Defend Our Juries member, Zoe Cohen, told the BBC that as a Jewish person she is “grieving after the appalling synagogue attack”, but also “grieving for the hundreds of thousands of Palestinians who have been murdered, displaced and starved in Gaza”.
She added: “I think it’s possible for us to be compassionate and open our hearts to victims of multiple atrocities at one time.”
Police have been arresting blind and disabled people. Quite a few I suspect would be readers of the Daily Telegraph and the Daily Mail.
Palestine Action is a symptom of the problem. What is needed urgently is an end to the war in Gaza.

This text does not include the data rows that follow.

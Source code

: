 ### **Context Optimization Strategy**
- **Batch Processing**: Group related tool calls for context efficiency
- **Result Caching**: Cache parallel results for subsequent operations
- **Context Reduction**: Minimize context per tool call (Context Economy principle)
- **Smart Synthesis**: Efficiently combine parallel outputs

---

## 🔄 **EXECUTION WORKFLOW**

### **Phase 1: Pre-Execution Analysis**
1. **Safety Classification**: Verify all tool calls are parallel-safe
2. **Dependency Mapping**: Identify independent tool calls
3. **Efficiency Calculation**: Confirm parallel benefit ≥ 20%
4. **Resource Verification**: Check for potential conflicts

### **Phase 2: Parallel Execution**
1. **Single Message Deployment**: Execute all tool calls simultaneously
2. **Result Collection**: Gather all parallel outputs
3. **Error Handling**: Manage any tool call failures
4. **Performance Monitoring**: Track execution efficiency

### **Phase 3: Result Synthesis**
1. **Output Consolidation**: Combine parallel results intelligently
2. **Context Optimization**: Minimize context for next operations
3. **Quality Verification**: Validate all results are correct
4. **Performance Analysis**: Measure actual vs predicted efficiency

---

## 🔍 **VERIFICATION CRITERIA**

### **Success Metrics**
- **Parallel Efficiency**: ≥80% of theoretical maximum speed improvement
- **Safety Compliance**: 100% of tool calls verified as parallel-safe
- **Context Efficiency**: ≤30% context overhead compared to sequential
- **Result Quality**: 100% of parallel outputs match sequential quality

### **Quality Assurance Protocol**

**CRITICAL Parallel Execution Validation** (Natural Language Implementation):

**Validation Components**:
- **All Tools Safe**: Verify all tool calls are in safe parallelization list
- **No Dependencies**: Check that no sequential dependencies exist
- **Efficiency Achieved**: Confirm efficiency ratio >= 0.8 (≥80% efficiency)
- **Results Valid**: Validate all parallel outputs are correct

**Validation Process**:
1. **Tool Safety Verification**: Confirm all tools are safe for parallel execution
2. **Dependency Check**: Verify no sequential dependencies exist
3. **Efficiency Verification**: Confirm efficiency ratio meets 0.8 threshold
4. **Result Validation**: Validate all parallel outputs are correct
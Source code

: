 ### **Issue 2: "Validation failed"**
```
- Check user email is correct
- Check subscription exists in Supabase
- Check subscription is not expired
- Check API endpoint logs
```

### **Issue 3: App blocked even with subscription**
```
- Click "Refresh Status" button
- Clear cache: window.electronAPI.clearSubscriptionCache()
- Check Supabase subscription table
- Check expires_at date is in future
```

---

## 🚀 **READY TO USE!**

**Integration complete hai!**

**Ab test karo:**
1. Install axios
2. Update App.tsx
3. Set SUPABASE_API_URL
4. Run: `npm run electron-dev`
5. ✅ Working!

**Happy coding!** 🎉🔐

Narendra Modi and Keir Starmer during the former's visit to UK
Birmingham burning?
The shadow justice secretary, Robert Jenrick, who probably thinks there aren’t enough white faces at the top of the Tory party, told a dinner in March: “I went to Handsworth in Birmingham the other day to do a video on litter, and it was absolutely appalling. It’s as close as I’ve come to a slum in this country. But the other thing I noticed there was that it was one of the worst integrated places I’ve ever been to. In fact, in the hour and a half I was filming news there I didn’t see another white face. That’s not the kind of country I want to live in. I want to live in a country where people are properly integrated. It’s not about the colour of your skin or your faith, of course it isn’t. But I want people to be living alongside each other, not parallel lives. That’s not the right way we want to live as a country.”
His is a lovely idea, getting more black people to be his neighbours in idyllic Herefordshire, where he has a manor house.